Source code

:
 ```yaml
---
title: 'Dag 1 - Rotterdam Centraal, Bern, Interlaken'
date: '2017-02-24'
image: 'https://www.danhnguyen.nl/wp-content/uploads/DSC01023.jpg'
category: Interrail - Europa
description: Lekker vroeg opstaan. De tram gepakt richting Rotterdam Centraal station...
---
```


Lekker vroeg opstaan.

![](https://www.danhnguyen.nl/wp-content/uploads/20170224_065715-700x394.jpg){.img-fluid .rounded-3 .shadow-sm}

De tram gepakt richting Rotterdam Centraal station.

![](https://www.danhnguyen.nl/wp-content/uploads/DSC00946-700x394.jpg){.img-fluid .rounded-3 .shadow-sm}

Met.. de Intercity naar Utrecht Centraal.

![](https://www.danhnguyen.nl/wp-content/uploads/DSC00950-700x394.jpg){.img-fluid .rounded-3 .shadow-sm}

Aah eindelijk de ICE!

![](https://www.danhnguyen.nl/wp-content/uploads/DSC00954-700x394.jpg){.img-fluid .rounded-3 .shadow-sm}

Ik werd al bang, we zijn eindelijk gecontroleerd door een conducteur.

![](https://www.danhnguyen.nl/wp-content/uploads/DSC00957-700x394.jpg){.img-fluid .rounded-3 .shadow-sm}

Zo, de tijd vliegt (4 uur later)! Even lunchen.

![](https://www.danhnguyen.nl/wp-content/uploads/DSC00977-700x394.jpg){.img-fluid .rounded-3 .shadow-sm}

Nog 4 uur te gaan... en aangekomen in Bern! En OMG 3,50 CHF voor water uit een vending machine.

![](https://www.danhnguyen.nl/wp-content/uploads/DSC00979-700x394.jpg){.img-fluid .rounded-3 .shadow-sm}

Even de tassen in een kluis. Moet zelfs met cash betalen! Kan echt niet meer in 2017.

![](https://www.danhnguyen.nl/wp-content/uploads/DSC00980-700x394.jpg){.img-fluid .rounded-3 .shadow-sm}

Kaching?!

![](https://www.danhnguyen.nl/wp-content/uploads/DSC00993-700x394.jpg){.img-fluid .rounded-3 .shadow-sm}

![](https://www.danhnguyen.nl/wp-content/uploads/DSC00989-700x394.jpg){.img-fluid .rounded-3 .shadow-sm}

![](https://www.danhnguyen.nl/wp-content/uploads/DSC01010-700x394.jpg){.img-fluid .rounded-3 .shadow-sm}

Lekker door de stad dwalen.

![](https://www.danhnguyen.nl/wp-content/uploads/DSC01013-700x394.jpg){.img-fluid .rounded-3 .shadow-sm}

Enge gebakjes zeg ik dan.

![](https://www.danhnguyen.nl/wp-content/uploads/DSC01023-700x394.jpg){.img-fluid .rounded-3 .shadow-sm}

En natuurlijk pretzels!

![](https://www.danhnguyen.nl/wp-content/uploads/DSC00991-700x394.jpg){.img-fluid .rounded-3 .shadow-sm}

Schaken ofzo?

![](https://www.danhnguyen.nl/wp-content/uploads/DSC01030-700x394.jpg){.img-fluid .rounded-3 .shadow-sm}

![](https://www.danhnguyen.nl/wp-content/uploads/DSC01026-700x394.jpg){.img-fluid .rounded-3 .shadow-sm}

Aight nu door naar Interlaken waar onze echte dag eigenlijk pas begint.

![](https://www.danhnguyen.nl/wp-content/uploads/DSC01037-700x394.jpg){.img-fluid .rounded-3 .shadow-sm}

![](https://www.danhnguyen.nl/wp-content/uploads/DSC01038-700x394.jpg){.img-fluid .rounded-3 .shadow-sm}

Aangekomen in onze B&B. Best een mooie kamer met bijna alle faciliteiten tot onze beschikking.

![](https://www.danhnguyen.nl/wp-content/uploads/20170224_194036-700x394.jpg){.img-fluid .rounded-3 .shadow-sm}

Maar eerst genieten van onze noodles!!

* * *

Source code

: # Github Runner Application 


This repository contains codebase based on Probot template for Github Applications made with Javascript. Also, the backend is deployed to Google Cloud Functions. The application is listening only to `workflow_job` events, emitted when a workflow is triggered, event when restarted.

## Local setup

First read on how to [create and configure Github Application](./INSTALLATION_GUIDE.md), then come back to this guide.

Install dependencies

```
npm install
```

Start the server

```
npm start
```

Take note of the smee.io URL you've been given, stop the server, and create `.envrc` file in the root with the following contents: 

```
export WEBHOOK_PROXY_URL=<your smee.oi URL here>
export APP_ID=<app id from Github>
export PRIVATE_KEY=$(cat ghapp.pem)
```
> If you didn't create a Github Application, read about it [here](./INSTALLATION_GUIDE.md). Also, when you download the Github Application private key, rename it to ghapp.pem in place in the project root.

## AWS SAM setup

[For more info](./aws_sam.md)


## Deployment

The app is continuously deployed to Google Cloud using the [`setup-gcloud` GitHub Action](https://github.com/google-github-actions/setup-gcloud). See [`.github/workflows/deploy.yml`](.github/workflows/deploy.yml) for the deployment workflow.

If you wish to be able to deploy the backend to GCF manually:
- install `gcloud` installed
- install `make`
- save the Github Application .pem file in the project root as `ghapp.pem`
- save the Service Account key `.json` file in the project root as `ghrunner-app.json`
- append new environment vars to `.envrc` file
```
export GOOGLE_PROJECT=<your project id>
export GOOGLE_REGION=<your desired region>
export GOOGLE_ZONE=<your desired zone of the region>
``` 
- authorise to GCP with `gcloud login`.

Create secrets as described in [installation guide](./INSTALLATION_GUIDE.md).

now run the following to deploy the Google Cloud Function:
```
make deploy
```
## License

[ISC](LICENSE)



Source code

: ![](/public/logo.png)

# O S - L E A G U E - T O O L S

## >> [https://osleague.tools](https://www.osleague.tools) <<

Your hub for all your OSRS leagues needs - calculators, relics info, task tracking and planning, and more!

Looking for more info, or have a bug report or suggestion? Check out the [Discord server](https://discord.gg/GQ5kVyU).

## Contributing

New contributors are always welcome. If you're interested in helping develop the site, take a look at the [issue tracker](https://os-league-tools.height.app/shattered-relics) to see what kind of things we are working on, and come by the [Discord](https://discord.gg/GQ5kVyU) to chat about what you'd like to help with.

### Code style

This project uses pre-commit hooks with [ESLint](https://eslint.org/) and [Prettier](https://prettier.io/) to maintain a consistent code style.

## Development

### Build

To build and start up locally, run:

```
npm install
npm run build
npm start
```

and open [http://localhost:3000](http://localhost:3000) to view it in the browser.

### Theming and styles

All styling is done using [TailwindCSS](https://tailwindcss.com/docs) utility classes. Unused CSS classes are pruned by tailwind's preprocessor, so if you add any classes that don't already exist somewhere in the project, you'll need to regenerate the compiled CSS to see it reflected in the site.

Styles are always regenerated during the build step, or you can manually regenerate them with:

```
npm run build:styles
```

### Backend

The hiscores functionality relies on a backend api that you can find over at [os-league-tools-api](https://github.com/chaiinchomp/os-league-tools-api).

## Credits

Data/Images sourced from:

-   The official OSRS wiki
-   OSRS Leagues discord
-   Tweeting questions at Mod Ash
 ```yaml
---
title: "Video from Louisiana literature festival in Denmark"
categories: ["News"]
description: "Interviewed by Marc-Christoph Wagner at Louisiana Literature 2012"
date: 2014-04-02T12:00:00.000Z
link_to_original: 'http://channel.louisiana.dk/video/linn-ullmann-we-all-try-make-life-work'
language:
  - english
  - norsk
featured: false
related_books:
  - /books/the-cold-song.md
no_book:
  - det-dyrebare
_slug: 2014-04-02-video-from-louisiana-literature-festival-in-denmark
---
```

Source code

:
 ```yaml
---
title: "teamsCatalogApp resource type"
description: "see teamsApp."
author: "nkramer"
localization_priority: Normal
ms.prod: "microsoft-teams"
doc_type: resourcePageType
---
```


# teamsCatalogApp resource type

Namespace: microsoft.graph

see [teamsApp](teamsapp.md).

==

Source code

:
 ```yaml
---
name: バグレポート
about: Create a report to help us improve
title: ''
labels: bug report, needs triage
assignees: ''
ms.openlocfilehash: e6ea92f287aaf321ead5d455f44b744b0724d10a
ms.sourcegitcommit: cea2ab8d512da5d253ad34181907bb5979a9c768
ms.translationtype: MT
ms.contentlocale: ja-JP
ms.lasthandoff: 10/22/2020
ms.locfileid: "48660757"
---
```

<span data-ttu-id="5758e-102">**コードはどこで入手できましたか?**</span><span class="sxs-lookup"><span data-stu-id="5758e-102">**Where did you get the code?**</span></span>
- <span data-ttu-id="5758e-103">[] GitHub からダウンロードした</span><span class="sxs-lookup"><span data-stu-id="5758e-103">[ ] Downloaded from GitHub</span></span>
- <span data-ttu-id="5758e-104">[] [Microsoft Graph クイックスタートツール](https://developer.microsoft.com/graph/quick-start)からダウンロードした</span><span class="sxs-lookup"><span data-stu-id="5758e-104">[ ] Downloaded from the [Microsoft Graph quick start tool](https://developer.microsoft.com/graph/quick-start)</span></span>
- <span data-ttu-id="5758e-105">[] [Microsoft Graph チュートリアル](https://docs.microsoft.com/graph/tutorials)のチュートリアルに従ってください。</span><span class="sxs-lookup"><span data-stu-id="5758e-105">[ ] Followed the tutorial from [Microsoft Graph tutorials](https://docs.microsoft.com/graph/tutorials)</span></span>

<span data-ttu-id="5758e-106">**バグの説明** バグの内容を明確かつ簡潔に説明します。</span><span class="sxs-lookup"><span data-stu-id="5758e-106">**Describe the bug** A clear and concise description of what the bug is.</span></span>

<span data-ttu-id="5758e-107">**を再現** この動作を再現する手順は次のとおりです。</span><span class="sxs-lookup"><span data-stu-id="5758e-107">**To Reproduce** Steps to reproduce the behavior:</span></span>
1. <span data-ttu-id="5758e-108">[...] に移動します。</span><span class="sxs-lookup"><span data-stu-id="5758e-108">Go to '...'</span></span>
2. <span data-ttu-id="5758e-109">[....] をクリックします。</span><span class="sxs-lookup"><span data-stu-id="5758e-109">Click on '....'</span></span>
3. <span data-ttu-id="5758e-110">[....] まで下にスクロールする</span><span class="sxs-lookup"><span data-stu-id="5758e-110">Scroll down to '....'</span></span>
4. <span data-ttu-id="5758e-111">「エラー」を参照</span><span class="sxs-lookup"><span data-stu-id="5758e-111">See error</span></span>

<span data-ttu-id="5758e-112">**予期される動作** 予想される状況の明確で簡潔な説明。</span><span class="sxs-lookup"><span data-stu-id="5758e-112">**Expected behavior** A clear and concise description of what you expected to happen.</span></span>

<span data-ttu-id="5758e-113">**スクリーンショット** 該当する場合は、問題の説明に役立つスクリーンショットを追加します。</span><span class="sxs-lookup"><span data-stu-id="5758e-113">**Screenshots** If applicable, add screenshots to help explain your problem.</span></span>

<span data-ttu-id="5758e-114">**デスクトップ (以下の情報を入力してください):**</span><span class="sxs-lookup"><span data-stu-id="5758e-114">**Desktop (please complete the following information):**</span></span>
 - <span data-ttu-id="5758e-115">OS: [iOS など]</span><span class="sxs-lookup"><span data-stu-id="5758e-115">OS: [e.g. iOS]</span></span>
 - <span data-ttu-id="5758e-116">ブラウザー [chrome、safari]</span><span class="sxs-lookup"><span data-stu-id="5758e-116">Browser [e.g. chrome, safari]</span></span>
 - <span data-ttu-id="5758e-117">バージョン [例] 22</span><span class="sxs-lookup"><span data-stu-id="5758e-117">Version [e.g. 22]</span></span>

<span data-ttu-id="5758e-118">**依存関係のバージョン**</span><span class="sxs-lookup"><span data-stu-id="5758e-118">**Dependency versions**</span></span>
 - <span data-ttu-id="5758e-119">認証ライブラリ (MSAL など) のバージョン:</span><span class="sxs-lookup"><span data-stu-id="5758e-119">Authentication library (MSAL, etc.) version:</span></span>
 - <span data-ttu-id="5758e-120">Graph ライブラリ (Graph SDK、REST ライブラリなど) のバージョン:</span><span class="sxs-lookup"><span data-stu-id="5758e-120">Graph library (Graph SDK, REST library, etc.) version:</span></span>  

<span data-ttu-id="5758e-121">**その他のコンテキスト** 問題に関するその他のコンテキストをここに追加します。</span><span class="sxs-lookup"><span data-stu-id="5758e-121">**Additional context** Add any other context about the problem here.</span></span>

## THE TASK
If a line of the records above includes the word "Centraal", count it; state the final number with no other words.

## OUTPUT FOR THIS EXERCISE
4